News media must focus on Congress

Your Sunday editorial headline reads: “Immigration reform chance must be seized.”

I say your editorial should have been about: If the federal government enforced its own laws over the past 20 years, we would not have the problem today of needing any “immigration reform.”

Our country is facing a cost of several trillion dollars, according to some in the know, to support the 12 million (growing to 50 million) illegal immigrants that will be on our backs if the administration and Congress get their way. Their way, not the way of the American taxpayers, who will pay the costs for a long, long time to come.

One way to get “junk law” passed through Congress is to put so much “junk” in the written portion of the law that no member can or will read it all before he/she votes on it. Our current, contemptuous Congress will do just that and never give the American taxpayers, their employers, a chance to be heard.

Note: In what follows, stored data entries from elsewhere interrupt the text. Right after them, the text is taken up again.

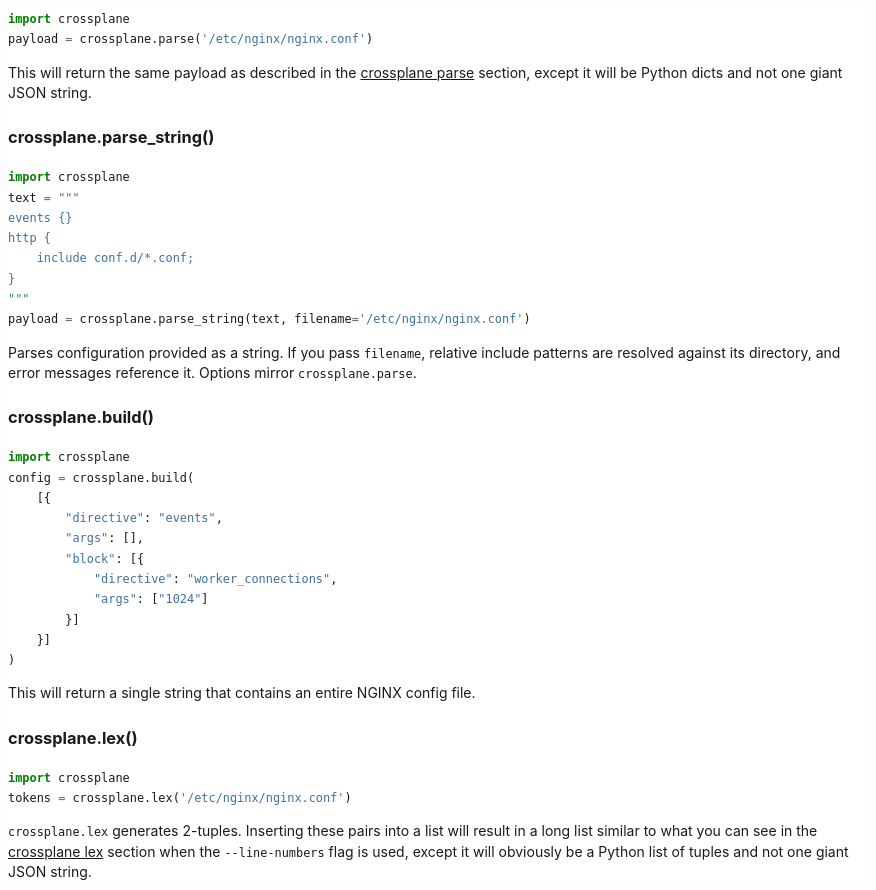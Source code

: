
 ```python
import crossplane
payload = crossplane.parse('/etc/nginx/nginx.conf')
```

This will return the same payload as described in the [crossplane
parse](#crossplane-parse) section, except it will be Python dicts and
not one giant JSON string.

### crossplane.parse_string()

```python
import crossplane
text = """
events {}
http {
    include conf.d/*.conf;
}
"""
payload = crossplane.parse_string(text, filename='/etc/nginx/nginx.conf')
```

Parses configuration provided as a string. If you pass `filename`, relative include
patterns are resolved against its directory, and error messages reference it. Options
mirror `crossplane.parse`.

### crossplane.build()

```python
import crossplane
config = crossplane.build(
    [{
        "directive": "events",
        "args": [],
        "block": [{
            "directive": "worker_connections",
            "args": ["1024"]
        }]
    }]
)
```

This will return a single string that contains an entire NGINX config
file.

### crossplane.lex()

```python
import crossplane
tokens = crossplane.lex('/etc/nginx/nginx.conf')
```

`crossplane.lex` generates 2-tuples. Inserting these pairs into a list
will result in a long list similar to what you can see in the
[crossplane lex](#crossplane-lex) section when the `--line-numbers` flag
is used, except it will obviously be a Python list of tuples and not one
giant JSON string.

It doesn’t take 1,000 pages to say: “Go home until we invite you back,” unless you plan to pay off someone who will provide you with re-election campaign funds.

If The Herald and your fellows in the “media” had what is going on in Congress as your front page stories, daily, rather than what you’ve put on it recently, we might not be in the national predicament that we currently are. Sunday’s front page told us about things that should be on the Art &Entertainment front page, or A2 at best.

If you ever wonder why the media is suffering from a decline in subscribers, you might take a moment to analyze your product, as it related to telling us what happened on TV against what will be happening in our country for years to come.